Bug 1655276 - [Work Around only] [SR-IOV] VFs are not released on hotunplug due to a premature libvirt event
Summary: [Work Around only] [SR-IOV] VFs are not released on hotunplug due to a premat...
Keywords:
Status: CLOSED CURRENTRELEASE
Alias: None
Product: vdsm
Classification: oVirt
Component: Core
Version: 4.30.0
Hardware: x86_64
OS: Linux
urgent
urgent
Target Milestone: ovirt-4.3.0
: ---
Assignee: Milan Zamazal
QA Contact: Michael Burman
URL:
Whiteboard:
Depends On: 1658198
Blocks:
TreeView+ depends on / blocked
 
Reported: 2018-12-02 10:04 UTC by Roni
Modified: 2019-03-24 06:29 UTC (History)
8 users (show)

Fixed In Version: v4.30.6
Doc Type: If docs needed, set a value
Doc Text:
Clone Of:
Environment:
Last Closed: 2019-02-13 07:43:15 UTC
oVirt Team: Network
Embargoed:
rule-engine: ovirt-4.3+
rule-engine: blocker+


Attachments (Terms of Use)
UI Error Message (91.79 KB, image/png)
2018-12-02 10:04 UTC, Roni
no flags Details
[Logs] VM Migration With Passthrough (2.03 MB, application/x-gzip)
2018-12-03 13:14 UTC, Roni
no flags Details
libvirt_logs_during_unplug_and_plug (167.17 KB, application/gzip)
2018-12-11 12:34 UTC, Roni
no flags Details


Links
System ID Private Priority Status Summary Last Updated
oVirt gerrit 96092 0 master MERGED virt: Hot unplug workaround of misplaced libvirt events 2020-12-14 09:22:44 UTC
oVirt gerrit 96652 0 master MERGED virt: Set device hotunplug_event only after device teardown 2020-12-14 09:22:46 UTC

Description Roni 2018-12-02 10:04:51 UTC
Created attachment 1510562 [details]
UI Error Message

Description of problem:
VFs are not released at the source host after migrating a VM with Passthrough vNIC


Version-Release number of selected component (if applicable):
4.3.0-0.2.master.20181121071050.gita8fcd23.el7

How reproducible:
100%

Steps to Reproduce:
1. Use two hosts with SR-IOV supported
2. Enable 2 VFs at each host
3. Create a logical network
4. Enable Passthrough and Migratable at the assigned vNIC profile
5. Attached the vNIC profile to a VM
6. Start the VM
7. Migrate the VM to the second host
8. Verify VFs at the source host are released as followed:
   - Go to Setup Host Networks | Show virtual functions
     and verify that 2 VFs are displayed
   - Try to reduce the number of VFs from 2 to 0

Actual results:
- One VF is displayed instead of 2
- Can't reduce the number of VFs to zero, got the error:
  "Cannot edit host NIC VFs configuration.
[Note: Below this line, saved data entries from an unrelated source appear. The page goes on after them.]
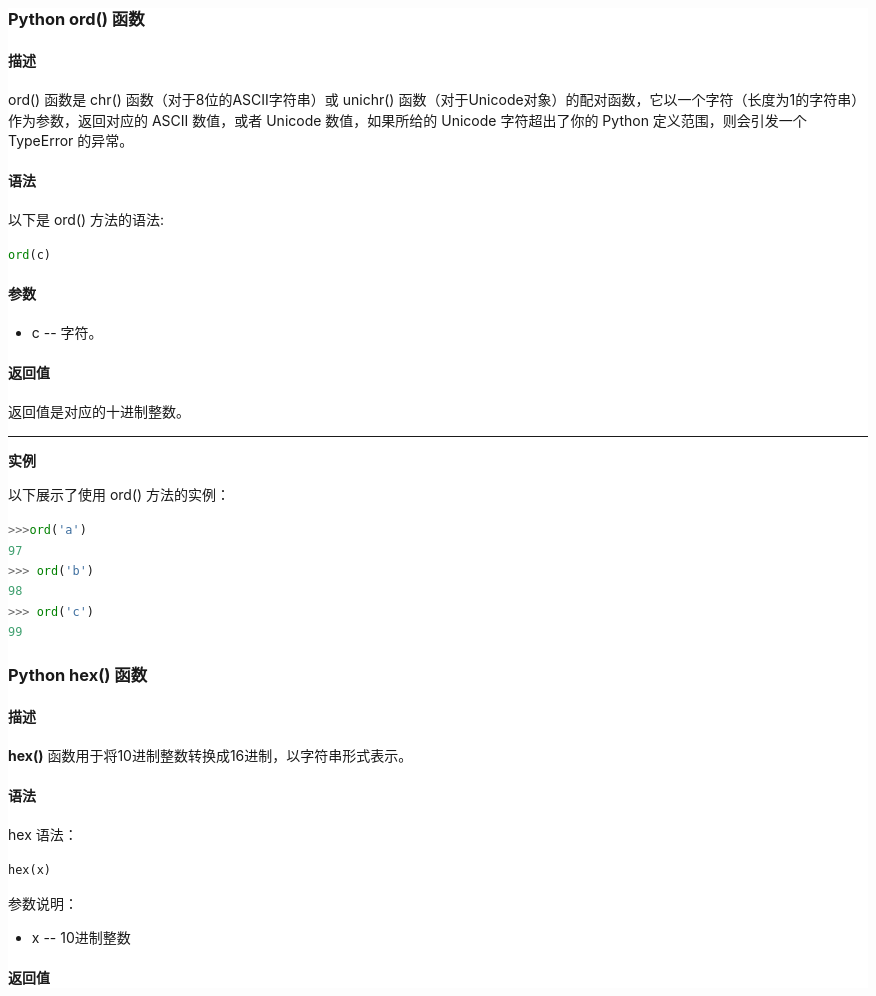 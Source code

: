 ### Python ord() 函数

#### 描述

ord() 函数是 chr() 函数（对于8位的ASCII字符串）或 unichr() 函数（对于Unicode对象）的配对函数，它以一个字符（长度为1的字符串）作为参数，返回对应的 ASCII 数值，或者 Unicode 数值，如果所给的 Unicode 字符超出了你的 Python 定义范围，则会引发一个 TypeError 的异常。

#### 语法

以下是 ord() 方法的语法:

```python
ord(c)
```

#### 参数

- c -- 字符。

#### 返回值

返回值是对应的十进制整数。

------

**实例**

以下展示了使用 ord() 方法的实例：

```python
>>>ord('a')
97
>>> ord('b')
98
>>> ord('c')
99
```

### Python hex() 函数

#### 描述

**hex()** 函数用于将10进制整数转换成16进制，以字符串形式表示。

#### 语法

hex 语法：

```
hex(x)
```

参数说明：

- x -- 10进制整数

#### 返回值
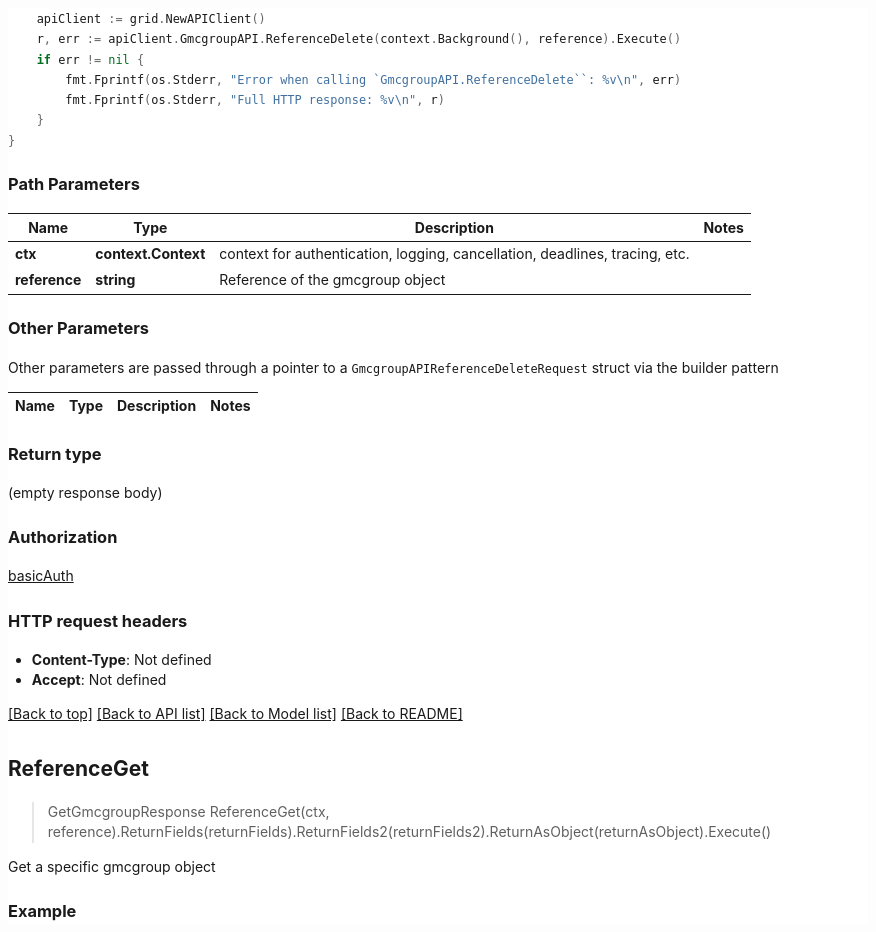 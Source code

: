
 ```go
	apiClient := grid.NewAPIClient()
	r, err := apiClient.GmcgroupAPI.ReferenceDelete(context.Background(), reference).Execute()
	if err != nil {
		fmt.Fprintf(os.Stderr, "Error when calling `GmcgroupAPI.ReferenceDelete``: %v\n", err)
		fmt.Fprintf(os.Stderr, "Full HTTP response: %v\n", r)
	}
}
```

### Path Parameters


Name | Type | Description  | Notes
------------- | ------------- | ------------- | -------------
**ctx** | **context.Context** | context for authentication, logging, cancellation, deadlines, tracing, etc.
**reference** | **string** | Reference of the gmcgroup object | 

### Other Parameters

Other parameters are passed through a pointer to a `GmcgroupAPIReferenceDeleteRequest` struct via the builder pattern


Name | Type | Description  | Notes
------------- | ------------- | ------------- | -------------

### Return type

 (empty response body)

### Authorization

[basicAuth](../README.md#basicAuth)

### HTTP request headers

- **Content-Type**: Not defined
- **Accept**: Not defined

[[Back to top]](#) [[Back to API list]](../README.md#documentation-for-api-endpoints)
[[Back to Model list]](../README.md#documentation-for-models)
[[Back to README]](../README.md)


## ReferenceGet

> GetGmcgroupResponse ReferenceGet(ctx, reference).ReturnFields(returnFields).ReturnFields2(returnFields2).ReturnAsObject(returnAsObject).Execute()

Get a specific gmcgroup object



### Example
The selected network interface 
  enp5s0f0 has VFs that are in use"

Expected results:
- Two VFs should be displayed
- Reduce the number of VFs from2 to 0 should success

Additional info:
- To release the VFs it is required to reboot the host.
- See attached error message

Comment 1 Roni 2018-12-03 13:10:44 UTC
Version:
4.3.0-0.2.master.20181121071050.gita8fcd23.el7

Host version info:

[root@cinteg24 vdsm]# rpm -qa |grep qemu
qemu-kvm-common-ev-2.12.0-18.el7_6.1.1.x86_64
libvirt-daemon-driver-qemu-4.5.0-10.el7.x86_64
qemu-kvm-ev-2.12.0-18.el7_6.1.1.x86_64
qemu-img-ev-2.12.0-18.el7_6.1.1.x86_64
ipxe-roms-qemu-20170123-1.git4e85b27.el7_4.1.noarch

[root@cinteg24 vdsm]# uname -r
3.10.0-957.el7.x86_64

root@cinteg24 vdsm]# cat /etc/redhat-release 
Red Hat Enterprise Linux Server release 7.6 (Maipo)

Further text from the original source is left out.